Hicks to be Arraigned Under New Rules



    WASHINGTON, March 22 /PRNewswire-USNewswire/ -- Amnesty International
 today released a new report, Justice Delayed and Justice Denied?, calling
 on the U.S. government to abandon its proposed military commissions and try
 any charged Guantanamo detainees in the federal courts. The first
 proceeding under the military commissions is due to take place on March 26,
 with the arraignment of Australian detainee David Hicks. He was one of 10
 detainees charged under the previous military commission system struck down
 by the U.S. Supreme Court last year.
     Trials under the revised military commission process will fail to
 comply with international standards, Amnesty International charges in the
 new report. The organization is also deeply concerned that detainees could
 face execution after such trials.
     "The pervasive unlawfulness that has marked the past five years of
 detentions cries out for the strictest adherence to fair trial standards,"
 said Susan Lee, Amnesty International's Americas Program Director.

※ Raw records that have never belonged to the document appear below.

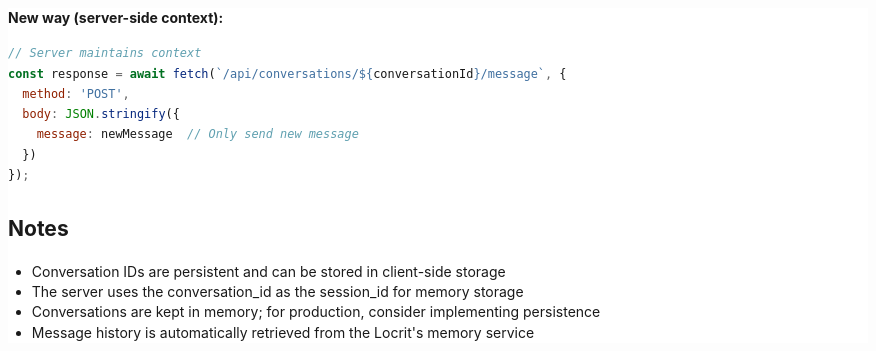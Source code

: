 **New way (server-side context):**
```javascript
// Server maintains context
const response = await fetch(`/api/conversations/${conversationId}/message`, {
  method: 'POST',
  body: JSON.stringify({
    message: newMessage  // Only send new message
  })
});
```

## Notes

- Conversation IDs are persistent and can be stored in client-side storage
- The server uses the conversation_id as the session_id for memory storage
- Conversations are kept in memory; for production, consider implementing persistence
- Message history is automatically retrieved from the Locrit's memory service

 "Instead, these trials threaten to cut corners in pursuit of a few
 convictions and add to the injustice that the Guantanamo detention facility
 has come to symbolize."
     The military commissions will operate in something approaching a legal
 vacuum. Defendants cannot turn to international human rights law, the
 Geneva Conventions or the United States Constitution for protection. The
 military commissions are part of a universe absent of judicial remedy for
 detainees and their families. Even if a detainee is acquitted, he may be
 returned to indefinite detention as a so-called "enemy combatant".
     In the "war on terror," detainees in U.S. custody have been treated as
 potential sources of information first and potential criminal defendants a
 distant second. They have been subjected to repeated interrogations without
 access to lawyers or the courts. Interrogation techniques and detention
 conditions amounting to torture or other ill-treatment under international
 law have been authorized and used against them.
     "The military commissions are patently tailored to fit the unlawful
 practices that have preceded them," said Lee. "Information coerced by
 cruel, inhuman or degrading treatment will be admissible. At the same time,
 the government may introduce evidence while keeping secret the methods used
 to obtain it."
     In September of last year, 14 detainees were transferred from years of
 secret CIA custody to Guantanamo for the stated purpose of trial by
 military commission. They have not yet been charged, and are being denied
 access to lawyers even as the government is building its case against them.
     "We fear that the military commissions will lack the independence
 necessary to guarantee fair trials for those charged and to apply the
 relevant scrutiny to government misconduct," said Jumana Musa, Advocacy
 Director for Domestic Human Rights and International Justice at Amnesty
 International USA. "Under such circumstances, justice will neither be done
 nor be seen to be done."
     Musa served as Amnesty International's observer to military commission
 hearings at Guantanamo under the previous system.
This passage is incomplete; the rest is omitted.